Acho que era uma conversa de bastidores, mas medo meu em particular, não. Eu só tenho medo quando a piada é levada a um ponto em que a ofensa é maior que a piada. Esse é um terreno pantanoso. Aqui não. Amanhã eu posso ir fazer uma novela, o Rui Melo estava a fazer uma novela, o Manuel está farto de realizar novelas… Nunca houve um sítio de soberania perante aquilo que é uma novela, pois todos nós as fazemos com prazer. Foi com esse olhar que eu sempre vi a coisa. Tive dúvida sobre a potencial graça do produto. Eu achava muita graça, mas diz-se muito no meio que aquilo a que nós achamos graça, o público normalmente não se identifica. Mas aqui aconteceu exatamente o contrário! Ontem jantámos juntos e estávamos precisamente a comentar esse facto. Que loucura! Há lojas online que vendem t-shirts, há pessoal a fazer posters… Isso é uma coisa dos EUA. Superou tudo. Quando começo a ver memes nossos, com frases… Fiquei muito feliz.  

Como contactaste com o texto e com as tuas duas personagens tão distintas?

A proposta sempre foi eu fazer o cliché da gémea boa e gémea má. A minha maior dificuldade, mais uma vez, foi encontrar o tom certo para cada uma delas. E eu acho que a Rita, que foi a nossa diretora de atores, juntamente com o Manuel, teve muita sensibilidade, muito tato e muito bom gosto. Isso foi a chave de ouro para a série resultar.  

Porque é que achas que a série teve o sucesso que teve nesta altura? As pessoas precisam de rir depois destes dois anos mergulhados na situação pandémica que parou o país?
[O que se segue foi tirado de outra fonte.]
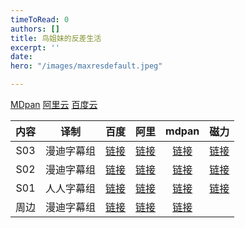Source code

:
 ```yaml
---
timeToRead: 0
authors: []
title: 鸟姐妹的反差生活
excerpt: ''
date: 
hero: "/images/maxresdefault.jpeg"

---
```

[MDpan](https://mdpan.tk/zh-CN/%E9%B8%9F%E5%A7%90%E5%A6%B9%E7%9A%84%E5%8F%8D%E5%B7%AE%E7%94%9F%E6%B4%BB/ "https://mdpan.tk/zh-CN/%E9%B8%9F%E5%A7%90%E5%A6%B9%E7%9A%84%E5%8F%8D%E5%B7%AE%E7%94%9F%E6%B4%BB/")
[阿里云](https://www.aliyundrive.com/s/rf1fBZyT8nY "https://www.aliyundrive.com/s/rf1fBZyT8nY")
[百度云](https://pan.baidu.com/s/1PnUpSyY05q6dl_-VufKHAg?pwd=egey "https://pan.baidu.com/s/1PnUpSyY05q6dl_-VufKHAg?pwd=egey")


| 内容 |    译制    |                             百度                             |                       阿里                        |                            mdpan                             | 磁力                                                         |
| :--: | :--------: | :----------------------------------------------------------: | :-----------------------------------------------: | :----------------------------------------------------------: | ------------------------------------------------------------ |
| S03  | 漫迪字幕组 | [链接](https://pan.baidu.com/s/1er7FYklxE6acuUyoACy__A?pwd=9v3z) | [链接](https://www.aliyundrive.com/s/Wbt4h8Db5Wy) | [链接](https://mdpan.tk/%E9%B8%9F%E5%A7%90%E5%A6%B9%E7%9A%84%E5%8F%8D%E5%B7%AE%E7%94%9F%E6%B4%BB/Season%203) | [链接](magnet:?xt=urn:btih:f56851659608494ae431d4b7a2025a6ee179c6fc&dn=%5b%e6%bc%ab%e8%bf%aa%e5%ad%97%e5%b9%95%e7%bb%84%5d.%e9%b8%9f%e5%a7%90%e5%a6%b9%e7%9a%84%e5%8f%8d%e5%b7%ae%e7%94%9f%e6%b4%bb.Tuca.and.Bertie.S03.1080p.%e5%8f%8c%e8%af%ad%e5%ad%97%e5%b9%95) |
| S02  | 漫迪字幕组 | [链接](https://pan.baidu.com/s/1ybM1JtPs4hsPEyNAnRZ8jg?pwd=7bpz) | [链接](https://www.aliyundrive.com/s/EbvUnHnNRSU) | [链接](https://mdpan.tk/%E9%B8%9F%E5%A7%90%E5%A6%B9%E7%9A%84%E5%8F%8D%E5%B7%AE%E7%94%9F%E6%B4%BB/Season%202) | [链接](https://github.com/MDsub/novela-hugo-starter-mdsub/blob/master/content/post/%E9%B8%9F%E5%A7%90%E5%A6%B9%E7%9A%84%E5%8F%8D%E5%B7%AE%E7%94%9F%E6%B4%BB.md) |
| S01  | 人人字幕组 | [链接](https://pan.baidu.com/s/1a48oFOXa4tZwB8zRbX1Gcg?pwd=gr9v) | [链接](https://www.aliyundrive.com/s/roPyEz1dMyN) | [链接](https://mdpan.tk/%E9%B8%9F%E5%A7%90%E5%A6%B9%E7%9A%84%E5%8F%8D%E5%B7%AE%E7%94%9F%E6%B4%BB/Season%201) | [链接](https://github.com/MDsub/novela-hugo-starter-mdsub/blob/master/content/post/%E9%B8%9F%E5%A7%90%E5%A6%B9%E7%9A%84%E5%8F%8D%E5%B7%AE%E7%94%9F%E6%B4%BB.md) |
| 周边 | 漫迪字幕组 | [链接](https://pan.baidu.com/s/1LAa68jXkC19x5iKnp2LZ1Q?pwd=tisz) | [链接](https://www.aliyundrive.com/s/9o89pT6bU4U) | [链接](https://mdpan.tk/%E9%B8%9F%E5%A7%90%E5%A6%B9%E7%9A%84%E5%8F%8D%E5%B7%AE%E7%94%9F%E6%B4%BB/Season%200) |                                                              |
Sim! Acho que nos fez bem a nós e às pessoas. O humor é sempre bem-vindo, ainda para mais depois de uma altura tão densa como esta. 

Como lidaste com a covid-19 e de que maneira esta influenciou o teu trabalho?
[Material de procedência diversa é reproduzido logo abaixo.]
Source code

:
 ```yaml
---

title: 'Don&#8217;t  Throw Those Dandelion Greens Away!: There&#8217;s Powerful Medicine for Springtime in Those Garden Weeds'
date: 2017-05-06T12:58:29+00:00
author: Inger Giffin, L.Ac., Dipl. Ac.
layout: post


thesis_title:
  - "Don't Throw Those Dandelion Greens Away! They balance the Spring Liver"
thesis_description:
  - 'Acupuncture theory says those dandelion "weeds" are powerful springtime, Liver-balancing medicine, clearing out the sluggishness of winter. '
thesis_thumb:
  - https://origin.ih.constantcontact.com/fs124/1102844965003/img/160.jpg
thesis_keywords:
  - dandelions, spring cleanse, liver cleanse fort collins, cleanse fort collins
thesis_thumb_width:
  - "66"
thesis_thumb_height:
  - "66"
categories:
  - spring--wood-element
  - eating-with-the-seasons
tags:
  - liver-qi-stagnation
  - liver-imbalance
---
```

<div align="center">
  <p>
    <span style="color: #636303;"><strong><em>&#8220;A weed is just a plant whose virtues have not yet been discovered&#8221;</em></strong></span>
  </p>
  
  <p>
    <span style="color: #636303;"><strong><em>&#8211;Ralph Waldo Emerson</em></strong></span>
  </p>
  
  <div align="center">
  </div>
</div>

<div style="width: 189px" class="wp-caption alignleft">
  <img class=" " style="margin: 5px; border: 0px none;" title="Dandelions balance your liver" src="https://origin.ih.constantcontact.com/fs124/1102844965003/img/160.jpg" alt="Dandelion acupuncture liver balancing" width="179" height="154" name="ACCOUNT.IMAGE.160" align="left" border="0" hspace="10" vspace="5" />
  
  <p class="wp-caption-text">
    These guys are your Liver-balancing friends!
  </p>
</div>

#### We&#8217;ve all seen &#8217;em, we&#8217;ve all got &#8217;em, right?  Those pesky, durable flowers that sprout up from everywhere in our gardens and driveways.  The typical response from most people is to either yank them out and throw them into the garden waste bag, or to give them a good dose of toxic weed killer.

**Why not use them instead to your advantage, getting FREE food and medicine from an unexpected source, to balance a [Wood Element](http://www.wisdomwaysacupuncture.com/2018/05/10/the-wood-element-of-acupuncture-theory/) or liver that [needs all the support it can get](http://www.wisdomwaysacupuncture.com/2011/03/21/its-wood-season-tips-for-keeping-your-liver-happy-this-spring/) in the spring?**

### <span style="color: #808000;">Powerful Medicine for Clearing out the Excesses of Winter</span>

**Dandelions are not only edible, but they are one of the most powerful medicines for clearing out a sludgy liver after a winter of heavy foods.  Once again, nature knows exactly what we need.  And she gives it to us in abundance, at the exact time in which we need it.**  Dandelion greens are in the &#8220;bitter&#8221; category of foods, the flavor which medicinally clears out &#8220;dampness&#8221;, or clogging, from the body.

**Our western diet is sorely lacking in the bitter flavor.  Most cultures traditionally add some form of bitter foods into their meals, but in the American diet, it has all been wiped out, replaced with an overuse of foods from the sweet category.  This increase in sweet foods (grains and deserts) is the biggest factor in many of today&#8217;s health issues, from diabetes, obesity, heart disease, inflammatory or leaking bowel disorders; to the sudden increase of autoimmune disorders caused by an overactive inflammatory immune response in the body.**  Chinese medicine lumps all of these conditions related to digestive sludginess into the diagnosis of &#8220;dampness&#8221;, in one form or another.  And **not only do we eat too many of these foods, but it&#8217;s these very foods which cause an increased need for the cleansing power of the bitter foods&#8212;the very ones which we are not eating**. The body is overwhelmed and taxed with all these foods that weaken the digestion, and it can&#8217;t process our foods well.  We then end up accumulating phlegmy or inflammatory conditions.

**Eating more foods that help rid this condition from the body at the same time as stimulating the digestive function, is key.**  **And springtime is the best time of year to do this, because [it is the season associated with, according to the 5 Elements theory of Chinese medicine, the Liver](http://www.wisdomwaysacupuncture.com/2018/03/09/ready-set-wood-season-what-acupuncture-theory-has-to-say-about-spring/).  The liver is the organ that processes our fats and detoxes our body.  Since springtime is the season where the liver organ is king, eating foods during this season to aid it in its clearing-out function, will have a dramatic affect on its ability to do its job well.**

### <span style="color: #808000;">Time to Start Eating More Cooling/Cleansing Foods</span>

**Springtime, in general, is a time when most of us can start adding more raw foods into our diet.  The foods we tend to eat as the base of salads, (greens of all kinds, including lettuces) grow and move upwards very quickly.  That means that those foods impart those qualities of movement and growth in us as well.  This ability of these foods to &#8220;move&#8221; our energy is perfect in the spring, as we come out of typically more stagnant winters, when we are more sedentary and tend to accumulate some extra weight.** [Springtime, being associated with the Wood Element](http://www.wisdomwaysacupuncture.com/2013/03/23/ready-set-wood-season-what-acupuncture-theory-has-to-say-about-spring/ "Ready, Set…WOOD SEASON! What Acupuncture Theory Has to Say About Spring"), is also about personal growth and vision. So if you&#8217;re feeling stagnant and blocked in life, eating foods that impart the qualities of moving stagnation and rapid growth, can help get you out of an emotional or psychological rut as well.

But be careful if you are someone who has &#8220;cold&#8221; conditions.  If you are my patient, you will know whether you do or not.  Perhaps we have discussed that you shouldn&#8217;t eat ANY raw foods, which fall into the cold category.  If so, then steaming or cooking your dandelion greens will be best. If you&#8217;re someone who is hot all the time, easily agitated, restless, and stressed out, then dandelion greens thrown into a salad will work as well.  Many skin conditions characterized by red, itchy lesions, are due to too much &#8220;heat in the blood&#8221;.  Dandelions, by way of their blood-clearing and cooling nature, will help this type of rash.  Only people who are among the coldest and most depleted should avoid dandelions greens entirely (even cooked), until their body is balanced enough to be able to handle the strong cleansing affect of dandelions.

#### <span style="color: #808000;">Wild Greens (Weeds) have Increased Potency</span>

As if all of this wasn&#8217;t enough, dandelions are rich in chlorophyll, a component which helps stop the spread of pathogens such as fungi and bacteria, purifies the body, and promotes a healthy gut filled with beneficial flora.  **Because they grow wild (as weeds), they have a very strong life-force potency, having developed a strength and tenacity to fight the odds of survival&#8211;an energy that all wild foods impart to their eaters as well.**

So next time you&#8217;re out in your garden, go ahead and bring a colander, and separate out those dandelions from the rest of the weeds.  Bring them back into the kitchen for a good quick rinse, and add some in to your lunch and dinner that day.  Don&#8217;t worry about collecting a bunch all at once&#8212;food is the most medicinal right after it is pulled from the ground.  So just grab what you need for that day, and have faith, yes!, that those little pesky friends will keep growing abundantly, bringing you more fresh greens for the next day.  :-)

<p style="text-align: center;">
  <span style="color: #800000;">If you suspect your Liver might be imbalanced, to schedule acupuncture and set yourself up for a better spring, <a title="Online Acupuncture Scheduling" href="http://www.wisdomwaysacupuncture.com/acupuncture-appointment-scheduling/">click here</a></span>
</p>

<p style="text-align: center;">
Fui muito sortuda, chamem-lhe sorte ou trabalho… Durante o primeiro ano de pandemia fiz sempre o Herman, mesmo em casa. Cada um fazia as suas partes. Foi dificílimo, fizemos tudo sozinhos, sem contracena. Mas fui uma sortuda do caraças! O ano inteiro em coisas diferentes, não posso reclamar. Este ano foi o Pôr do Sol, uma reposição do Chicago, e agora o Vanda… 

Ofereceu-nos outra maneira de olhar para o mundo?

Eu nunca me iludi muito quando diziam, no início da pandemia, que isto serviria para uma mudança social. Sempre acreditei que a vida iria voltar ao seu rumo natural… Devem existir pessoas que aprenderam e mudaram durante este período, mas são poucas. O ritmo da nossa vida está tão corrido que é difícil tu não apanhares esse comboio ou estares a essa velocidade híper acelerada.  

Qual a importância da Cultura e do que é que as pessoas se continuam a esquecer quando pensam nesta área?

A Cultura é fundamental para nós nos conectarmos com outras realidades, fazer-nos sair do nosso umbigo, abrirmo-nos ao imaginário, mexer com a criatividade. A Cultura é tão fundamental quanto água! E acho que, muitas vezes, é visto como um bem menor. Em tempos de pandemia, graças à Cultura, sobrevivemos um bocadinho melhor. É logo a nossa primeira saída para quando estamos tristes, para quando queremos relaxar… Eu sendo atriz sou suspeita, mas estamos sempre a tempo de tentar fazer com que a Cultura chegue a mais sítios, a tempo de dar melhores condições aos artistas e às pessoas que a veem. Cada vez mais o mundo lá fora está aberto a Portugal e a investimentos, estamos num momento de expansão, pelo menos na ficção. 

O que é que realmente gostarias de fazer e ainda não tiveste oportunidade?

Quero muito fazer um projeto, tanto no cinema como na televisão, lá fora. Com produções internacionais… Pôr em uso o meu francês, que é tão bom como o meu português. Eu quero representar lá fora. Adoraria!